A black and white issue: The future of society is mixed
The melting pot is bubbling nicely. 'Mixed race' is the UK's fastest-growing ethnic group. Are we ready for generation M? Amina Taylor, a black woman with a white partner, ponders what the future holds for her children
Sunday 26 November 2006
On current trends, mixed-race babies will soon outnumber those born to black couples in Britain. The last census showed that people of mixed race make up the third-largest minority group behind Indians and Pakistanis. But with half of them aged 16 or younger, they are the fastest growing. In time, people of mixed race will become Britain's largest ethnic minority.

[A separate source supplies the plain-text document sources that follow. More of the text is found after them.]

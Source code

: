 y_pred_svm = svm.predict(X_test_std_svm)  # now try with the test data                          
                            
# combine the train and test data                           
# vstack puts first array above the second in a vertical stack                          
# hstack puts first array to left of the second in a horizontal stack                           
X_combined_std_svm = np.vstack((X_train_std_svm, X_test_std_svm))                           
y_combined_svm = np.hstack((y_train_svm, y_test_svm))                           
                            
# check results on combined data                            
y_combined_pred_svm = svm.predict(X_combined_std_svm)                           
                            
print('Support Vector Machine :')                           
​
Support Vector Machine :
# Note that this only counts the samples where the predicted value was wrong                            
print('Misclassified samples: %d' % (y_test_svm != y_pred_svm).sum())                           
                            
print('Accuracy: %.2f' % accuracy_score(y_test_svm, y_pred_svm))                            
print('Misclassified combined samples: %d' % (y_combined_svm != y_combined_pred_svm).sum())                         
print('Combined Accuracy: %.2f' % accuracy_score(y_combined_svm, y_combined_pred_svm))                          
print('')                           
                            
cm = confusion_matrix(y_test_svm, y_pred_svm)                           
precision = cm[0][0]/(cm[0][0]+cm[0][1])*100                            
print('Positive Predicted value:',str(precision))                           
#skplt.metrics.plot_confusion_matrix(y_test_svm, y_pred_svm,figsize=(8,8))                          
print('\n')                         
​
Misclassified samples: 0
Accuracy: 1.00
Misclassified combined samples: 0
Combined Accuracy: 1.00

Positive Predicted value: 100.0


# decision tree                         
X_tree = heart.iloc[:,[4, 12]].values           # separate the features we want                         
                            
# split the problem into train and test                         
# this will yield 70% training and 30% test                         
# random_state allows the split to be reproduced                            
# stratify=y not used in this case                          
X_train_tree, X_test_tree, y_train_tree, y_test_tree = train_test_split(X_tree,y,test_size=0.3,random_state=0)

As a black woman in an 11-year relationship with a white man, my part in this "new Britain" has been one of the most challenged and explored areas of my life. One night after dinner with a white male friend, a group of young black men attempted "to reason with me". The most outspoken warned me to "think about the children I could have". The fact that 50 per cent of black men have white partners was not the point: he was angry about what he felt I represented.
I am aware now, as I was then, that for couples from different racial backgrounds, the simple act of falling in love is somehow a political statement.
As a couple, Dylan and I are strong. But could we withstand the increased scrutiny that the simple act of walking to the shops holding our offspring would bring? One in five pre-schoolers in London might be mixed race, but there are still area of the UK where our presence would do more than raise eyebrows.
"The situation is improving but, like everything, it is a slow process," says Val Hoskins, trustee and co-ordinator with People In Harmony, a mixed-race support and advocacy group. "The idea still prevails that people in a mixed-race situation have issues. Those looking in see identity problems when in fact it is people who are thrown by families looking different. People are asked to state where they are from and almost told that 'those people cannot be your brother/sister/parents etc'. It is a disbelief that says so much."
In America, "Generation M" is claiming an identity all of its own. Pop star Cassie, whose father is Filipino and whose mother is black-Mexican, typifies the Tiger Woods approach to racial categorisation: they refuse one. She said she was "proud of every aspect of her background" and felt "culturally richer" for it.
Would a child of mine feel that way? After all, it was only in 2001 that people of mixed race had their own box on the census form, rather than having to tick "other".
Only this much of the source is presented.